======== Material supplied

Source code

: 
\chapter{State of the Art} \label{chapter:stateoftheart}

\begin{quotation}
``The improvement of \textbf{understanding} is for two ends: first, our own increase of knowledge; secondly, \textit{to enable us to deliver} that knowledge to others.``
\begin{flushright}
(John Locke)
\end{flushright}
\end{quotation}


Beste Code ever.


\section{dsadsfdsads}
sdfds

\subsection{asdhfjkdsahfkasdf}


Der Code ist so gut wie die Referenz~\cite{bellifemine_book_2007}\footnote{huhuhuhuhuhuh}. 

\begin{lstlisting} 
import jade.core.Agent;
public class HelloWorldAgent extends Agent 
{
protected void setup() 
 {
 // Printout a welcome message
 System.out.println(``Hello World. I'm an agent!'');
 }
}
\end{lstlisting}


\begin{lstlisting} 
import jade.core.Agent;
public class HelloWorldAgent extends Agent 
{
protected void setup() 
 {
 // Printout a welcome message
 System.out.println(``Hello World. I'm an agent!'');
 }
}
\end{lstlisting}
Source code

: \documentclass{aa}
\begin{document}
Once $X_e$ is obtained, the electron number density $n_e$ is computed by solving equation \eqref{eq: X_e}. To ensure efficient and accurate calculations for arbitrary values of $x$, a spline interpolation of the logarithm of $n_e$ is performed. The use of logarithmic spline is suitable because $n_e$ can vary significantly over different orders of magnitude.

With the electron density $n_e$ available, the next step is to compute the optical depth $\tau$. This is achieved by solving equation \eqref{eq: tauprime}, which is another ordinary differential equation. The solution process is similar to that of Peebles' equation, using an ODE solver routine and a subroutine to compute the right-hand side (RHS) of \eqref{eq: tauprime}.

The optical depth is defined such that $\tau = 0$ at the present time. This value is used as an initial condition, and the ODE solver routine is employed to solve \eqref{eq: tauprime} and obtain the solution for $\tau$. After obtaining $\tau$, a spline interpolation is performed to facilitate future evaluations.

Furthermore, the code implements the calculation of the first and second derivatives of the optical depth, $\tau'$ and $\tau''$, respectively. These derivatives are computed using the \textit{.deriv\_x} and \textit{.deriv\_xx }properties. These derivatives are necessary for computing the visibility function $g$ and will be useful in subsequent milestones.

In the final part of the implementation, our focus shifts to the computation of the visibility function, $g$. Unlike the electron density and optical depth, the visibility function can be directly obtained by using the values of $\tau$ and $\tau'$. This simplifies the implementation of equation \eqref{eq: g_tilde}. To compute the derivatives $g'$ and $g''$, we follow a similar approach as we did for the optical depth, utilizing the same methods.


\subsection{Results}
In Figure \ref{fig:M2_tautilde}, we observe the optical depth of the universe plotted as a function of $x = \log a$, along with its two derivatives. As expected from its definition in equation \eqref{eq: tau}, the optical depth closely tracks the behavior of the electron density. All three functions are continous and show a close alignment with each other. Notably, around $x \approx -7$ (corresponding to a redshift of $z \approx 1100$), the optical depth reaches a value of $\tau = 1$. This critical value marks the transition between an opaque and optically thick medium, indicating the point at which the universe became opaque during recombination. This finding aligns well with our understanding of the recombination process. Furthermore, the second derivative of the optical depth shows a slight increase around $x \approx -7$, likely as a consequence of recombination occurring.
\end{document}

================

Your answer should consist of the lines from the line with "With the electron" to the line with "The optical depth is" above, repeated exactly, both ends included.

With the electron density $n_e$ available, the next step is to compute the optical depth $\tau$. This is achieved by solving equation \eqref{eq: tauprime}, which is another ordinary differential equation. The solution process is similar to that of Peebles' equation, using an ODE solver routine and a subroutine to compute the right-hand side (RHS) of \eqref{eq: tauprime}.

The optical depth is defined such that $\tau = 0$ at the present time. This value is used as an initial condition, and the ODE solver routine is employed to solve \eqref{eq: tauprime} and obtain the solution for $\tau$. After obtaining $\tau$, a spline interpolation is performed to facilitate future evaluations.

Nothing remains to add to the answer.